Pero en el sufrimiento y la humillación, Don Quijote conserva la dignidad del caballero. Nadie podrá arrebatarle la corona. Su honor y su gloria han brillado a lo largo de cuatro siglos, continúa brillando y brillará más en el futuro. Digan cuanto quieran los detractores de Cervantes, jamás nadie ha logrado inventar un personaje de ficción tan cálido. Entero y perfecto, Don Quijote nos ha conquistado; vencedor o vencido su figura será siempre un lugar de peregrinación para todas las generaciones. A pesar de lo que pueda pensarse del drama de su derrota ante el Caballero de la Blanca Luna, nadie le negará la grandeza de su vida. Hasta la caída del caballo en playas de Barcelona es bella en su brusca dureza.
Salidos de Barcelona, cinco días estuvieron caminando Don Quijote y Sancho Panza “sin sucederles cosa alguna que estorbase su camino”, enfrascados en conversaciones al uso. “Camina, pues, amigo Sancho, y vamos a tener en nuestra tierra el año del noviciado, en cuyo encerramiento cobraremos virtud nueva para volver al nunca de mí olvidado ejercicio de las armas”.
Camina, Sancho, camina detrás o al lado de tu señor, quien te conducirá por senderos de gloria. Toda la vida de Don Quijote ha sido la consideración de un camino. Así fue la salida de Don Quijote y Sancho de tierras catalanas, camino de Castilla a través de Aragón. Todo acabó.
Todo menos el sueño de Don Quijote. Lo imposible que concibió Waserman era posible para él. Don Quijote dice a Sancho que planea entregarse a la vida pastoril.

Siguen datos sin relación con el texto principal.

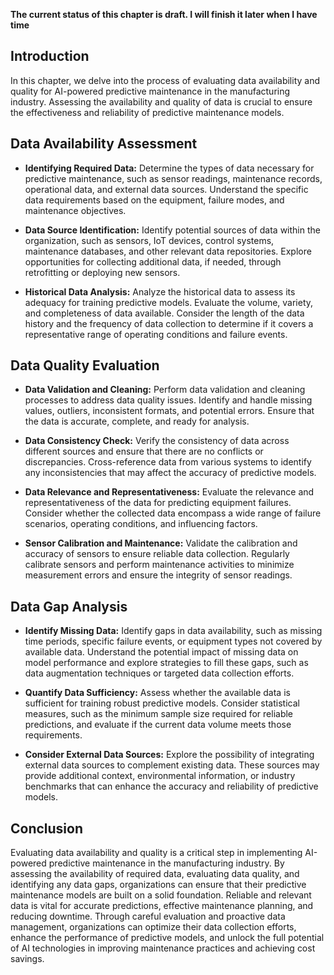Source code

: **The current status of this chapter is draft. I will finish it later when I have time**

Introduction
------------

In this chapter, we delve into the process of evaluating data availability and quality for AI-powered predictive maintenance in the manufacturing industry. Assessing the availability and quality of data is crucial to ensure the effectiveness and reliability of predictive maintenance models.

Data Availability Assessment
----------------------------

* **Identifying Required Data:** Determine the types of data necessary for predictive maintenance, such as sensor readings, maintenance records, operational data, and external data sources. Understand the specific data requirements based on the equipment, failure modes, and maintenance objectives.

* **Data Source Identification:** Identify potential sources of data within the organization, such as sensors, IoT devices, control systems, maintenance databases, and other relevant data repositories. Explore opportunities for collecting additional data, if needed, through retrofitting or deploying new sensors.

* **Historical Data Analysis:** Analyze the historical data to assess its adequacy for training predictive models. Evaluate the volume, variety, and completeness of data available. Consider the length of the data history and the frequency of data collection to determine if it covers a representative range of operating conditions and failure events.

Data Quality Evaluation
-----------------------

* **Data Validation and Cleaning:** Perform data validation and cleaning processes to address data quality issues. Identify and handle missing values, outliers, inconsistent formats, and potential errors. Ensure that the data is accurate, complete, and ready for analysis.

* **Data Consistency Check:** Verify the consistency of data across different sources and ensure that there are no conflicts or discrepancies. Cross-reference data from various systems to identify any inconsistencies that may affect the accuracy of predictive models.

* **Data Relevance and Representativeness:** Evaluate the relevance and representativeness of the data for predicting equipment failures. Consider whether the collected data encompass a wide range of failure scenarios, operating conditions, and influencing factors.

* **Sensor Calibration and Maintenance:** Validate the calibration and accuracy of sensors to ensure reliable data collection. Regularly calibrate sensors and perform maintenance activities to minimize measurement errors and ensure the integrity of sensor readings.

Data Gap Analysis
-----------------

* **Identify Missing Data:** Identify gaps in data availability, such as missing time periods, specific failure events, or equipment types not covered by available data. Understand the potential impact of missing data on model performance and explore strategies to fill these gaps, such as data augmentation techniques or targeted data collection efforts.

* **Quantify Data Sufficiency:** Assess whether the available data is sufficient for training robust predictive models. Consider statistical measures, such as the minimum sample size required for reliable predictions, and evaluate if the current data volume meets those requirements.

* **Consider External Data Sources:** Explore the possibility of integrating external data sources to complement existing data. These sources may provide additional context, environmental information, or industry benchmarks that can enhance the accuracy and reliability of predictive models.

Conclusion
----------

Evaluating data availability and quality is a critical step in implementing AI-powered predictive maintenance in the manufacturing industry. By assessing the availability of required data, evaluating data quality, and identifying any data gaps, organizations can ensure that their predictive maintenance models are built on a solid foundation. Reliable and relevant data is vital for accurate predictions, effective maintenance planning, and reducing downtime. Through careful evaluation and proactive data management, organizations can optimize their data collection efforts, enhance the performance of predictive models, and unlock the full potential of AI technologies in improving maintenance practices and achieving cost savings.
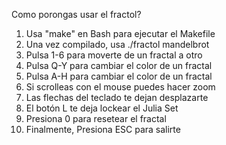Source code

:Como porongas usar el fractol?

1. Usa "make" en Bash para ejecutar el Makefile
2. Una vez compilado, usa ./fractol mandelbrot
3. Pulsa 1-6 para moverte de un fractal a otro
4. Pulsa Q-Y para cambiar el color de un fractal
5. Pulsa A-H para cambiar el color de un fractal
6. Si scrolleas con el mouse puedes hacer zoom
7. Las flechas del teclado te dejan desplazarte
8. El botón L te deja lockear el Julia Set
9. Presiona 0 para resetear el fractal
10. Finalmente, Presiona ESC para salirte
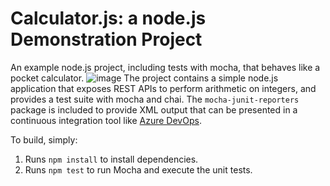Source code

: Calculator.js: a node.js Demonstration Project
==============================================
An example node.js project, including tests with mocha, that behaves like
a pocket calculator.
![image](https://github.com/anasir321/calculator/assets/66740890/a4cd2b8a-fb08-48c9-830e-4d10ba6ea017)
The project contains a simple node.js application that exposes REST APIs
to perform arithmetic on integers, and provides a test suite with mocha
and chai.  The `mocha-junit-reporters` package is included to provide XML
output that can be presented in a continuous integration tool like
[Azure DevOps](https://azure.com/devops).

To build, simply:

1. Runs `npm install` to install dependencies.
2. Runs `npm test` to run Mocha and execute the unit tests.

El sería el pastor Quijotiz, Sancho el pastor Pancino, el bachiller el pastor Carrascón y hasta el cura sería el pastor Curiambro. A Dulcinea no le muda el nombre, pues “cuadra el de pastora como el de princesa”. Dulcinea es inamovible.
Dulcinea es el ideal, el rostro que soñamos, el refugio que anhelamos, el rayo azul crepuscular que ilumina nuestras noches. Dulcinea es el ideal y Don Quijote el eterno idealista. Vencedor o vencido, el idealista siempre se mantiene en pie.
Camino de la Mancha, Don Quijote no causa lástima, sino admiración. La razón anida en el recóndito albergue de su locura, según la feliz expresión del poeta inglés Wordsworth. Don Quijote, dice Menéndez y Pelayo, oscila entre la razón y la locura. Su derrota no es más que aparente. Su aspiración permanece íntegra. Quedará siempre de él, del invencible caballero Don Quijote de la Mancha, la alta idea que pone el brazo armado al servicio del orden moral y de la justicia.